HOW TO COMPLETE THIS TASK: Using the data below, reproduce exactly the lines from the line with "- Unit tests for all components" to the line with "[Slurm](https://slurm.schedmd.com/) is the", both included; pictures must be dropped.

Start of DATA RECORDS

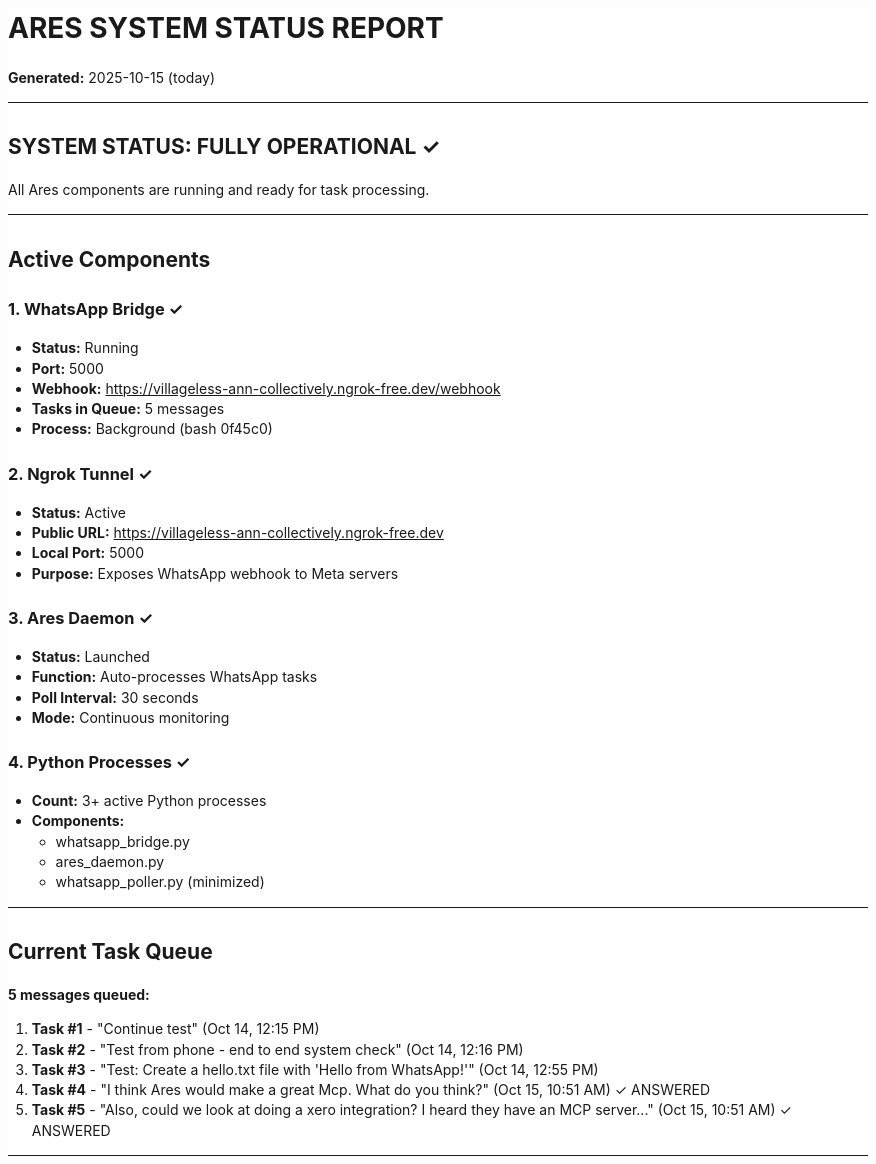 # ARES SYSTEM STATUS REPORT
**Generated:** 2025-10-15 (today)

---

## SYSTEM STATUS: FULLY OPERATIONAL ✓

All Ares components are running and ready for task processing.

---

## Active Components

### 1. WhatsApp Bridge ✓
- **Status:** Running
- **Port:** 5000
- **Webhook:** https://villageless-ann-collectively.ngrok-free.dev/webhook
- **Tasks in Queue:** 5 messages
- **Process:** Background (bash 0f45c0)

### 2. Ngrok Tunnel ✓
- **Status:** Active
- **Public URL:** https://villageless-ann-collectively.ngrok-free.dev
- **Local Port:** 5000
- **Purpose:** Exposes WhatsApp webhook to Meta servers

### 3. Ares Daemon ✓
- **Status:** Launched
- **Function:** Auto-processes WhatsApp tasks
- **Poll Interval:** 30 seconds
- **Mode:** Continuous monitoring

### 4. Python Processes ✓
- **Count:** 3+ active Python processes
- **Components:**
  - whatsapp_bridge.py
  - ares_daemon.py
  - whatsapp_poller.py (minimized)

---

## Current Task Queue

**5 messages queued:**

1. **Task #1** - "Continue test" (Oct 14, 12:15 PM)
2. **Task #2** - "Test from phone - end to end system check" (Oct 14, 12:16 PM)
3. **Task #3** - "Test: Create a hello.txt file with 'Hello from WhatsApp!'" (Oct 14, 12:55 PM)
4. **Task #4** - "I think Ares would make a great Mcp. What do you think?" (Oct 15, 10:51 AM) ✓ ANSWERED
5. **Task #5** - "Also, could we look at doing a xero integration? I heard they have an MCP server..." (Oct 15, 10:51 AM) ✓ ANSWERED

---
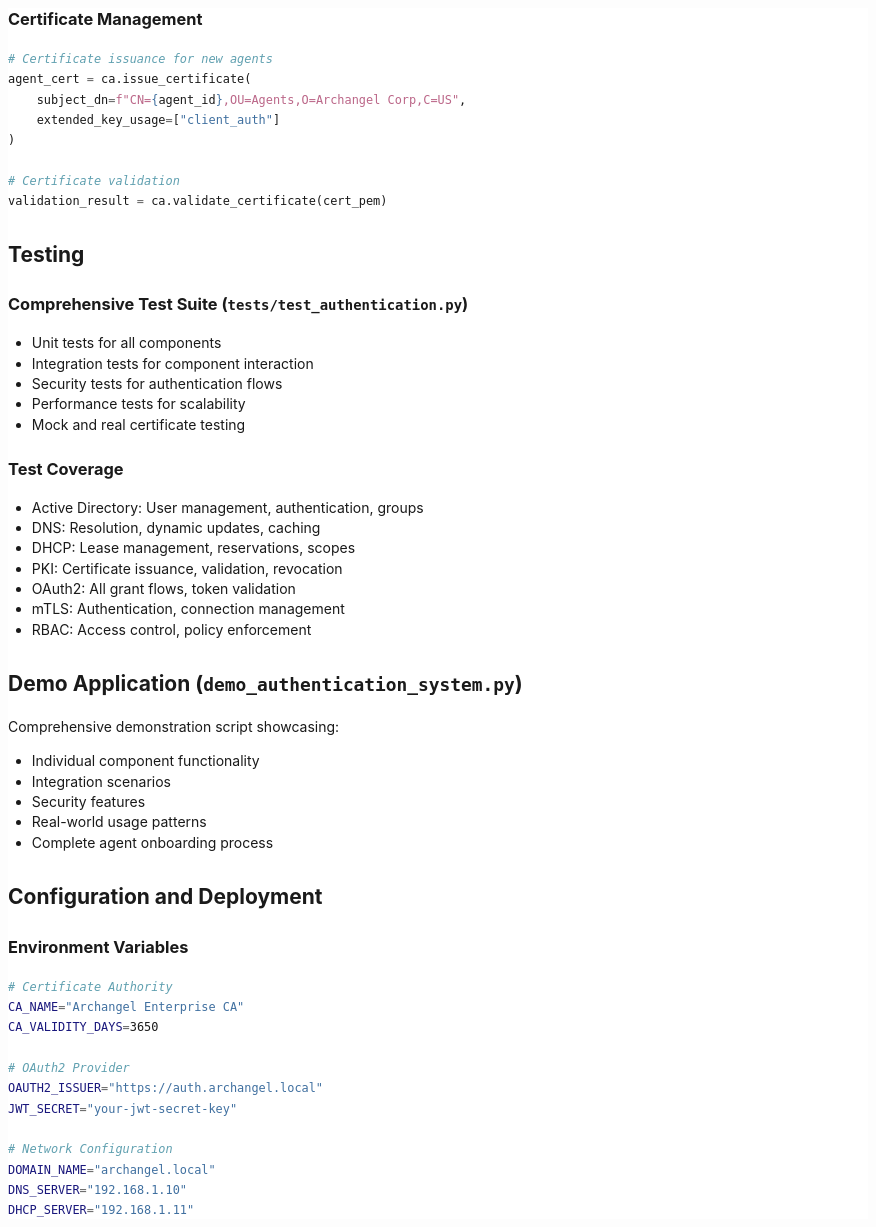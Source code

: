### Certificate Management
```python
# Certificate issuance for new agents
agent_cert = ca.issue_certificate(
    subject_dn=f"CN={agent_id},OU=Agents,O=Archangel Corp,C=US",
    extended_key_usage=["client_auth"]
)

# Certificate validation
validation_result = ca.validate_certificate(cert_pem)
```

## Testing

### Comprehensive Test Suite (`tests/test_authentication.py`)
- Unit tests for all components
- Integration tests for component interaction
- Security tests for authentication flows
- Performance tests for scalability
- Mock and real certificate testing

### Test Coverage
- Active Directory: User management, authentication, groups
- DNS: Resolution, dynamic updates, caching
- DHCP: Lease management, reservations, scopes
- PKI: Certificate issuance, validation, revocation
- OAuth2: All grant flows, token validation
- mTLS: Authentication, connection management
- RBAC: Access control, policy enforcement

## Demo Application (`demo_authentication_system.py`)

Comprehensive demonstration script showcasing:
- Individual component functionality
- Integration scenarios
- Security features
- Real-world usage patterns
- Complete agent onboarding process

## Configuration and Deployment

### Environment Variables
```bash
# Certificate Authority
CA_NAME="Archangel Enterprise CA"
CA_VALIDITY_DAYS=3650

# OAuth2 Provider
OAUTH2_ISSUER="https://auth.archangel.local"
JWT_SECRET="your-jwt-secret-key"

# Network Configuration
DOMAIN_NAME="archangel.local"
DNS_SERVER="192.168.1.10"
DHCP_SERVER="192.168.1.11"
```
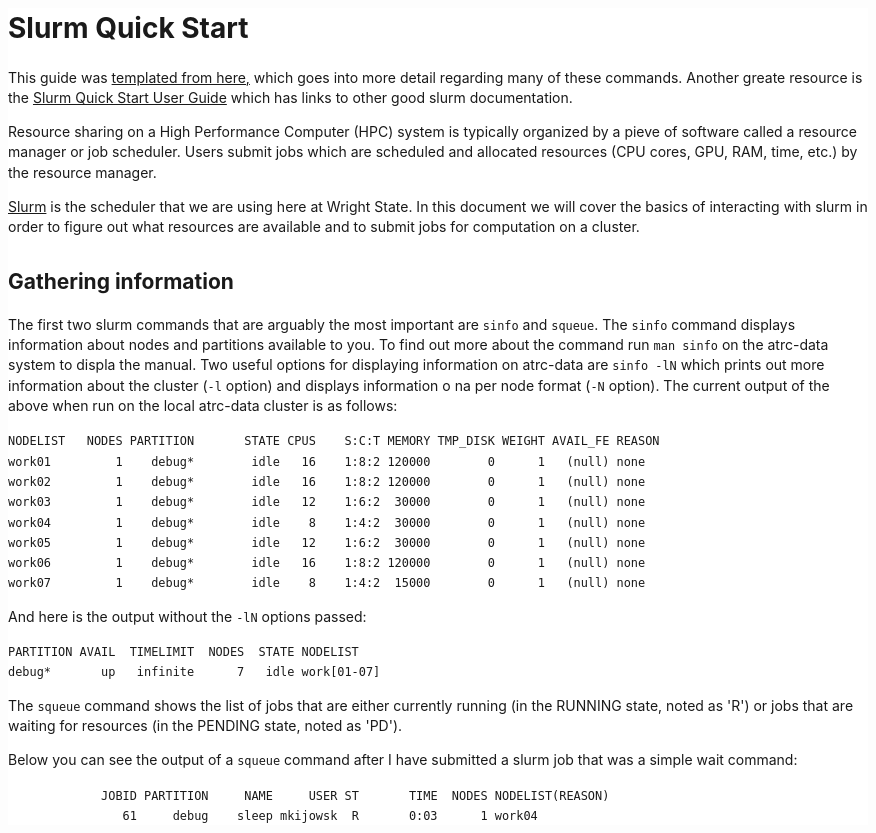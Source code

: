 # Slurm Quick Start
This guide was [templated from here,](https://support.ceci-hpc.be/doc/_contents/QuickStart/SubmittingJobs/SlurmTutorial.html) which goes into more detail regarding many of these commands.
Another greate resource is the [Slurm Quick Start User Guide](https://slurm.schedmd.com/quickstart.html) which has links to other good slurm documentation.

Resource sharing on a High Performance Computer (HPC) system is typically organized by a pieve of software called a resource manager or job scheduler.  Users submit jobs which are scheduled and allocated resources (CPU cores, GPU, RAM, time, etc.) by the resource manager.

[Slurm](https://slurm.schedmd.com/) is the scheduler that we are using here at Wright State.  In this document we will cover the basics of interacting with slurm in order to figure out what resources are available and to submit jobs for computation on a cluster.

## Gathering information
The first two slurm commands that are arguably the most important are `sinfo` and `squeue`.
The `sinfo` command displays information about nodes and partitions available to you.  To find out more about the command run `man sinfo` on the atrc-data system to displa the manual.
Two useful options for displaying information on atrc-data are `sinfo -lN` which prints out more information about the cluster (`-l` option) and displays information o na per node format (`-N` option).  The current output of the above when run on the local atrc-data cluster is as follows:

```
NODELIST   NODES PARTITION       STATE CPUS    S:C:T MEMORY TMP_DISK WEIGHT AVAIL_FE REASON              
work01         1    debug*        idle   16    1:8:2 120000        0      1   (null) none                
work02         1    debug*        idle   16    1:8:2 120000        0      1   (null) none                
work03         1    debug*        idle   12    1:6:2  30000        0      1   (null) none                
work04         1    debug*        idle    8    1:4:2  30000        0      1   (null) none                
work05         1    debug*        idle   12    1:6:2  30000        0      1   (null) none                
work06         1    debug*        idle   16    1:8:2 120000        0      1   (null) none                
work07         1    debug*        idle    8    1:4:2  15000        0      1   (null) none 
```

And here is the output without the `-lN` options passed:

```
PARTITION AVAIL  TIMELIMIT  NODES  STATE NODELIST
debug*       up   infinite      7   idle work[01-07]
```

The `squeue` command shows the list of jobs that are either currently running (in the RUNNING state, noted as 'R') or jobs that are waiting for resources (in the PENDING state, noted as 'PD').

Below you can see the output of a `squeue` command after I have submitted a slurm job that was a simple wait command:
```
             JOBID PARTITION     NAME     USER ST       TIME  NODES NODELIST(REASON)
                61     debug    sleep mkijowsk  R       0:03      1 work04
```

End of DATA RECORDS

RESPONSE:
- Unit tests for all components
- Integration tests for component interaction
- Security tests for authentication flows
- Performance tests for scalability
- Mock and real certificate testing

### Test Coverage
- Active Directory: User management, authentication, groups
- DNS: Resolution, dynamic updates, caching
- DHCP: Lease management, reservations, scopes
- PKI: Certificate issuance, validation, revocation
- OAuth2: All grant flows, token validation
- mTLS: Authentication, connection management
- RBAC: Access control, policy enforcement

## Demo Application (`demo_authentication_system.py`)

Comprehensive demonstration script showcasing:
- Individual component functionality
- Integration scenarios
- Security features
- Real-world usage patterns
- Complete agent onboarding process

## Configuration and Deployment

### Environment Variables
```bash
# Certificate Authority
CA_NAME="Archangel Enterprise CA"
CA_VALIDITY_DAYS=3650

# OAuth2 Provider
OAUTH2_ISSUER="https://auth.archangel.local"
JWT_SECRET="your-jwt-secret-key"

# Network Configuration
DOMAIN_NAME="archangel.local"
DNS_SERVER="192.168.1.10"
DHCP_SERVER="192.168.1.11"
```
Source code

: # Slurm Quick Start
This guide was [templated from here,](https://support.ceci-hpc.be/doc/_contents/QuickStart/SubmittingJobs/SlurmTutorial.html) which goes into more detail regarding many of these commands.
Another greate resource is the [Slurm Quick Start User Guide](https://slurm.schedmd.com/quickstart.html) which has links to other good slurm documentation.

Resource sharing on a High Performance Computer (HPC) system is typically organized by a pieve of software called a resource manager or job scheduler.  Users submit jobs which are scheduled and allocated resources (CPU cores, GPU, RAM, time, etc.) by the resource manager.

[Slurm](https://slurm.schedmd.com/) is the scheduler that we are using here at Wright State.  In this document we will cover the basics of interacting with slurm in order to figure out what resources are available and to submit jobs for computation on a cluster.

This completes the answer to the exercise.